Estos diez, unidos por su común miseria, sin duda habían oído hablar de las maravillas obradas por el Salvador y de su inefable bondad, y esperaban en su compasión. Al enterarse, pues, de su llegada, se dirigieron a la entrada de la aldea y se quedaron a lo lejos. Al verlo llegar, alzaron la voz, diciendo: Jesús maestro, ten piedad de nosotros
¿Qué les responde Nuestro Señor? Id, mostraos a los sacerdotes.
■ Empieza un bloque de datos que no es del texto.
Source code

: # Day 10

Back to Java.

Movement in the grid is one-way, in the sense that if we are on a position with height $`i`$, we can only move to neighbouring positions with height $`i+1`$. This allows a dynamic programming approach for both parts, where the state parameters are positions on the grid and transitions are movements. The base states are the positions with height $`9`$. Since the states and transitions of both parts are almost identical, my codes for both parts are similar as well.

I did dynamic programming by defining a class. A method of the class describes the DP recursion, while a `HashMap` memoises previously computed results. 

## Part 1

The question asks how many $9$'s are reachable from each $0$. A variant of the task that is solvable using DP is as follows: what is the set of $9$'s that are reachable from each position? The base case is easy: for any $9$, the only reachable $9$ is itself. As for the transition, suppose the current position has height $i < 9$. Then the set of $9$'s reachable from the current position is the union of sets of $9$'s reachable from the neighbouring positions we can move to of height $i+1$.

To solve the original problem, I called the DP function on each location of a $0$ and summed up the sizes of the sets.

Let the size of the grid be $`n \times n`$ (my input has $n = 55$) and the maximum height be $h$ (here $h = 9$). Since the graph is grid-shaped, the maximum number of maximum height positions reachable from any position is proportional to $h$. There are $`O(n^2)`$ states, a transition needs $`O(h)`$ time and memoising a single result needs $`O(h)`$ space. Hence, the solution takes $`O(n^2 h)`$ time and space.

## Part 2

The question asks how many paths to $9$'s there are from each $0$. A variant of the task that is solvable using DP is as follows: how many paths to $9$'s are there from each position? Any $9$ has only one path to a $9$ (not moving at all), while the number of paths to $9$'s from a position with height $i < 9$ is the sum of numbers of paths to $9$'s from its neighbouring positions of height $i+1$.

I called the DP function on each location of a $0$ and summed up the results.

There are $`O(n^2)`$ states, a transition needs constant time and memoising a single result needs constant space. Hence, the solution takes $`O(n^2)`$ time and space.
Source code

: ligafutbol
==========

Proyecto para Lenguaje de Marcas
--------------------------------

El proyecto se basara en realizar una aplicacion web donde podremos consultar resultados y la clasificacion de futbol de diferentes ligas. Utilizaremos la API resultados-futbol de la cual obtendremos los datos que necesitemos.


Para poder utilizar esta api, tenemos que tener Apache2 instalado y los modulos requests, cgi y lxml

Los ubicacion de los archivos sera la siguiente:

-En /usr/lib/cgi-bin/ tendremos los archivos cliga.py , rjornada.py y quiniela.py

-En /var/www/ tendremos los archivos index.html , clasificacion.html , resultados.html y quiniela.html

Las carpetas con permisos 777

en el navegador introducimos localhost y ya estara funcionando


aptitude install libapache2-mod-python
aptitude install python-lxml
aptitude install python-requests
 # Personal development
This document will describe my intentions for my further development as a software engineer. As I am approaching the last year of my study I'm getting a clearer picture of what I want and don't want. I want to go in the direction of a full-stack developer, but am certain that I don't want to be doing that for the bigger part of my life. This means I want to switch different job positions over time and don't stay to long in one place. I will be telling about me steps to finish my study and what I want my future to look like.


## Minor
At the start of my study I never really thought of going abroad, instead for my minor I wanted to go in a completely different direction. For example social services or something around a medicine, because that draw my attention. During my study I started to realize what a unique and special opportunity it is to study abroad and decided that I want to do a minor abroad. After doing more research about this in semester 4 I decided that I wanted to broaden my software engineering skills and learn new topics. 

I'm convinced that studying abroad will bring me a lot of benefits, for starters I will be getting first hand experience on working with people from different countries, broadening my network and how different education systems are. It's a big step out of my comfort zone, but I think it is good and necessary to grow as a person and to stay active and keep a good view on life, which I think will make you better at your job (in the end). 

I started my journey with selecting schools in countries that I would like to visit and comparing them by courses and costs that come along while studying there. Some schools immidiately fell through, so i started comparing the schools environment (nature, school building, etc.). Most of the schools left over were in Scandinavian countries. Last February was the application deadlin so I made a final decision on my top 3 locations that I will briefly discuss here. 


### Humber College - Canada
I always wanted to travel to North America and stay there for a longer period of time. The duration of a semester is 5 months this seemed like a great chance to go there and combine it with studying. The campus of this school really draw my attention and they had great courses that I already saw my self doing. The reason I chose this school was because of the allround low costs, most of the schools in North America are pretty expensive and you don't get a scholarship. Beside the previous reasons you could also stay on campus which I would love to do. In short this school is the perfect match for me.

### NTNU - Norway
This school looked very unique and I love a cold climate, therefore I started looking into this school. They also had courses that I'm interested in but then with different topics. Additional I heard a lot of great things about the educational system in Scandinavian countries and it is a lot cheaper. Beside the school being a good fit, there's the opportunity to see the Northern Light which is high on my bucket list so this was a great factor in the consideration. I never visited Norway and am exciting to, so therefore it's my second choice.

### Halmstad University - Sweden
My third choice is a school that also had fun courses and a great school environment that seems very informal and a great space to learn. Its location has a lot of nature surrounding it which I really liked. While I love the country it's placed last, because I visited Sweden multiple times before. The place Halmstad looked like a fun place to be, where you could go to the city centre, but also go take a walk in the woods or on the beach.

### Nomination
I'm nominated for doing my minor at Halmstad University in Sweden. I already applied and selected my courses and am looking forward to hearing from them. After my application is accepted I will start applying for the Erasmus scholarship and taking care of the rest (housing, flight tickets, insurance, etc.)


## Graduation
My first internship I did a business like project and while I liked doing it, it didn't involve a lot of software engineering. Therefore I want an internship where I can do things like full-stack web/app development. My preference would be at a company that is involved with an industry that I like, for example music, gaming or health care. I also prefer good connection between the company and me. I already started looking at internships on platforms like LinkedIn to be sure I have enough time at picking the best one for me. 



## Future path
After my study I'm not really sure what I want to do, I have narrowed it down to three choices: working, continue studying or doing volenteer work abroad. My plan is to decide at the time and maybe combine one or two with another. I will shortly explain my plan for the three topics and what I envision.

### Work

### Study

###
Su corazón compasivo se conmueve por sus miserias y sus súplicas. Pero, ordinariamente, antes de obrar un milagro, se preocupa de probar la fe de los enfermos, para hacerles merecedores de su curación; en lugar de imponerles las manos y curarlos inmediatamente, les dijo que se mostraran a los sacerdotes.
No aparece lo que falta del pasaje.